Happy International Translation Day
Here’s a random post with eight just as random confessions, which I think some of you may relate to. Full disclosure: this post has been in my drafts since June 2016 (!), so some of the feelings laid out here are not as strong as they used to be, because a lot has changed, I have changed, and I am still changing. Here we go!
1. Fresh nail polish is a productivity booster
I like typing on my keyboard after I apply some nail polish to my short and bitten nails.
2. Many of the skills I’ve learnt, I’ve learnt because I had to
I am happy now with the skills that I have, but like many others I had to improvise at first and ask for help, hoping that my client wouldn’t find out. Later I realised that being honest is way better.
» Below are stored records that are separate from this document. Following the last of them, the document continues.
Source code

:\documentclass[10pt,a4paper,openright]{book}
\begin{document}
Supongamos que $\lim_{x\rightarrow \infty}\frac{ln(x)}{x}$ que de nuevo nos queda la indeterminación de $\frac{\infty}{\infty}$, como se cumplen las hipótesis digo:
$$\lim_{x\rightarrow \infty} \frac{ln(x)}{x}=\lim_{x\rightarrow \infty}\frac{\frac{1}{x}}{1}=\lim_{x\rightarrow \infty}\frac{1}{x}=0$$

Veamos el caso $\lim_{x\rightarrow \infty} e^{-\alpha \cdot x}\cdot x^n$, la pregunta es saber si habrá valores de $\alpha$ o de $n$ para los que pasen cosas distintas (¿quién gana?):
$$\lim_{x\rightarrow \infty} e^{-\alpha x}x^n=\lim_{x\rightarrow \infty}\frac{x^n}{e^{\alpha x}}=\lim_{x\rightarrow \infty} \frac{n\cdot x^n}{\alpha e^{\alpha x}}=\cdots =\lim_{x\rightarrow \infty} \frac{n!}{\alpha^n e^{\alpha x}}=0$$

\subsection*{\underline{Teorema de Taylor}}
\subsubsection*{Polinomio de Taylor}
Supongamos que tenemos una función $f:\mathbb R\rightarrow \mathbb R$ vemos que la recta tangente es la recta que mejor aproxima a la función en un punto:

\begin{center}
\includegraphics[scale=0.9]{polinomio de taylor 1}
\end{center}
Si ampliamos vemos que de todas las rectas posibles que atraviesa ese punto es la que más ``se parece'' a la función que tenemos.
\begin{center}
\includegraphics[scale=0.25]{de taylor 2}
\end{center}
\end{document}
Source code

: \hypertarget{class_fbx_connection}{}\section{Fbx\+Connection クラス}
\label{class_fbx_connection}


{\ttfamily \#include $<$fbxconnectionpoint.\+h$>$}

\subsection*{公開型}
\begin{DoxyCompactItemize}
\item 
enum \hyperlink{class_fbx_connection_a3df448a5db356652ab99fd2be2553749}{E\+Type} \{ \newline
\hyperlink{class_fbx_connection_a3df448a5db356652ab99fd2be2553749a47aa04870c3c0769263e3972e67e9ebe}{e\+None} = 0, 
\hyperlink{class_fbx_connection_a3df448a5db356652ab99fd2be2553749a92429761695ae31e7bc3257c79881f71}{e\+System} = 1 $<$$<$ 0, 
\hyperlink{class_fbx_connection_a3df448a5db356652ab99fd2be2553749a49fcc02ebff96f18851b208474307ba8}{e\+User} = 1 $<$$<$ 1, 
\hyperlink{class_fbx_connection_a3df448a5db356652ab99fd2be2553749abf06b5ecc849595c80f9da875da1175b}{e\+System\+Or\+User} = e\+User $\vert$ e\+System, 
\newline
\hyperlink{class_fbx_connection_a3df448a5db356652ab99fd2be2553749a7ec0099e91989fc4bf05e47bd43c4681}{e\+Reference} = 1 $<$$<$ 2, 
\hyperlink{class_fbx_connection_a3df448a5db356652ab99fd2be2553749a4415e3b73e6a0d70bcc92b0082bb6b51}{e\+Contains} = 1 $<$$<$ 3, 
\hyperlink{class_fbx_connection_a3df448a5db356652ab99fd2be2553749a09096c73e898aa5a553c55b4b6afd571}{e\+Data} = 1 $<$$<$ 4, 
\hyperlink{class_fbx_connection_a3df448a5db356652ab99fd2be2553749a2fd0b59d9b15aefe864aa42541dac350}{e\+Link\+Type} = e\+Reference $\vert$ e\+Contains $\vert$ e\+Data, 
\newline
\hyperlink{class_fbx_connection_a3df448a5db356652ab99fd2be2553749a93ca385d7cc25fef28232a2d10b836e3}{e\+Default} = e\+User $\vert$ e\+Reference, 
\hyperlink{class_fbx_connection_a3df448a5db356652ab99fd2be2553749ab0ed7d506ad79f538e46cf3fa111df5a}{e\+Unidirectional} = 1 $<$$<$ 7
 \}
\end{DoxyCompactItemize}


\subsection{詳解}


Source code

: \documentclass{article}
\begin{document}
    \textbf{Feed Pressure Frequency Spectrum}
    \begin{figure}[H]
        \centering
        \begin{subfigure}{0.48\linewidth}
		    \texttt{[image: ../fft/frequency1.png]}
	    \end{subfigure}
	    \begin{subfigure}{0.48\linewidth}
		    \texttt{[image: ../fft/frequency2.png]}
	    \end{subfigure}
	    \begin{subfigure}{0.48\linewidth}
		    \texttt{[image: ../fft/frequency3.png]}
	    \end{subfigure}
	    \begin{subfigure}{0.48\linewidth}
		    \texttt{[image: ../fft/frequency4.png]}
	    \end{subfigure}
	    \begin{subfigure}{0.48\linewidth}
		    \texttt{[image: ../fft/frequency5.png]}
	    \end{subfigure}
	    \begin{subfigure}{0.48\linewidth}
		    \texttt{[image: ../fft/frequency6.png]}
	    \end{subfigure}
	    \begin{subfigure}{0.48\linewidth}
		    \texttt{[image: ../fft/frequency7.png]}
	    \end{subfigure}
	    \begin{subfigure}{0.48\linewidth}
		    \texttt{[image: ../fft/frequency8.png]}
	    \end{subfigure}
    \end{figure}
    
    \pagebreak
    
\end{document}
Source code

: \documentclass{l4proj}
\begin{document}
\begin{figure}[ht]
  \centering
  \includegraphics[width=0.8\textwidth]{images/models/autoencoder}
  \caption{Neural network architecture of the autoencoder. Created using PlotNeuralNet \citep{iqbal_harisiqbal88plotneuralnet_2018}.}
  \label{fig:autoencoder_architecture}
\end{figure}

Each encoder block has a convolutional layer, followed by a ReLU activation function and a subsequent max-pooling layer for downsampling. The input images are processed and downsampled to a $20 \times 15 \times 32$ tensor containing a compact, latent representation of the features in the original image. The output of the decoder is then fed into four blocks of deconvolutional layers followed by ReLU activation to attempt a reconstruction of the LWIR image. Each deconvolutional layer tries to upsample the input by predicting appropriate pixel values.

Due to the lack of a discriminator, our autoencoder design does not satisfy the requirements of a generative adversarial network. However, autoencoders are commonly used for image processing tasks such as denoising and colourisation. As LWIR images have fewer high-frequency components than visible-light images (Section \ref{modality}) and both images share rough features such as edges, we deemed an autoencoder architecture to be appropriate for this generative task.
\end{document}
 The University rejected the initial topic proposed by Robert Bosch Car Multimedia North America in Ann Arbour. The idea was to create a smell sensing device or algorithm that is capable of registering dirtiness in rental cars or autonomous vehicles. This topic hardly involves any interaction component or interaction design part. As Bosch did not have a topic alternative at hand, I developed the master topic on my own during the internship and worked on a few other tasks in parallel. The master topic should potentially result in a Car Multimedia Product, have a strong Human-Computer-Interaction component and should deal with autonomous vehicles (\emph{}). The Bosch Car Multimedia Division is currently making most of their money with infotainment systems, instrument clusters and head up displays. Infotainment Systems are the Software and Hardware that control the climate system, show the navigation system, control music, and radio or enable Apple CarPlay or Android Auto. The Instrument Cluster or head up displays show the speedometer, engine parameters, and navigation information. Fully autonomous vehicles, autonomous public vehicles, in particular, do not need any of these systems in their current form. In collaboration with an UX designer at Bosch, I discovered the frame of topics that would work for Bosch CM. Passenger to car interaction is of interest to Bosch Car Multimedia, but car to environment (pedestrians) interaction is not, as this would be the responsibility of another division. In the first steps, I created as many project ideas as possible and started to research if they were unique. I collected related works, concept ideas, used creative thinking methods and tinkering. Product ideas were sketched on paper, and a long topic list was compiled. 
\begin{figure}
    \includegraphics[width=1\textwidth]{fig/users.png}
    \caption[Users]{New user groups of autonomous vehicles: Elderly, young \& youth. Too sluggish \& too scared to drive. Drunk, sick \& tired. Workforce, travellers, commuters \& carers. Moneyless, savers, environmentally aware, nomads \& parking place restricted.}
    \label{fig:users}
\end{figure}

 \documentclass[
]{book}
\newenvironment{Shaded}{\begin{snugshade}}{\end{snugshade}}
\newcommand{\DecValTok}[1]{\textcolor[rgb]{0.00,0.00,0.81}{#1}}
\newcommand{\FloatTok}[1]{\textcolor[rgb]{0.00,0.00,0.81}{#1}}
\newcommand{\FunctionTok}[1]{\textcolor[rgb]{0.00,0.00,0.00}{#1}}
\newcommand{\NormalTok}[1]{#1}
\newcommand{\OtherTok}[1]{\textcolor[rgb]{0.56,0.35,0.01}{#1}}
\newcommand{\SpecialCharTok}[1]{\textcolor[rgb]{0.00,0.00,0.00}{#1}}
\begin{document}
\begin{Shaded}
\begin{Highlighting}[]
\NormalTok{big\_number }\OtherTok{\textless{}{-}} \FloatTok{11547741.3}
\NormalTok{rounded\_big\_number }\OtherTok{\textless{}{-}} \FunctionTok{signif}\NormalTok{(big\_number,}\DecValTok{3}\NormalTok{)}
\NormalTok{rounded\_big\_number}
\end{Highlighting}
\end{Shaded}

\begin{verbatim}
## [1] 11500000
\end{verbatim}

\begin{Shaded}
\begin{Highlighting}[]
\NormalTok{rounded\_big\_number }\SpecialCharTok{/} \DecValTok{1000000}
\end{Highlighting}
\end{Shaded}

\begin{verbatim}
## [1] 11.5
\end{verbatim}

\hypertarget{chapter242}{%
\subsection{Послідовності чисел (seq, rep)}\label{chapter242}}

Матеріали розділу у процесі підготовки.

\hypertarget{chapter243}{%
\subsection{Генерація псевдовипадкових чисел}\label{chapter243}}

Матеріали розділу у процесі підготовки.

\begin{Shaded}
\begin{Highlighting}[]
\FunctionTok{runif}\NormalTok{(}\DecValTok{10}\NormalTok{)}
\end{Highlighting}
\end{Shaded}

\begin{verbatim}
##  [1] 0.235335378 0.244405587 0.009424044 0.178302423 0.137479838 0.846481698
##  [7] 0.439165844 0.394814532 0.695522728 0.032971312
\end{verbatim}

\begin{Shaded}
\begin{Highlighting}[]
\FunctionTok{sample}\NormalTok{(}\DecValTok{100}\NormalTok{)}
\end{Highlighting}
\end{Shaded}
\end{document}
Saying “I have never used this tool/feature/etc but I am happy to learn, and I learn fast” is better than doing a bad job and risking losing that client for good.
3. It only takes ONE email
Sometimes it takes me just one little email or message to decide whether I want to work with a client or a colleague.
4. Even though I know I am qualified, I always doubt my skills
Impostor syndrome, anyone? I know, in number 2 I say that I am happy with the skills I have acquired, but that doesn’t mean I don’t doubt myself every single day. The only difference is that now I just carry on and see how everything unfolds.
5. Webinars are overrated
I was very excited about webinars when I was starting out and purchased many online short courses, but now… Well, I found out that some trainers have no qualifications in the field they “teach”, so I kind of lost interest. Often they’re just general information you can easily find on the Internet. BUT there are many other trainers that actually know what they’re doing and they are worth every single penny. You just have to find them and invest your money wisely!
6. I am an obsessive reviewer of my work
It is extremely rare that I like the first draft of my translations. I usually try to allocate enough time to translate and then review the whole thing… TWICE!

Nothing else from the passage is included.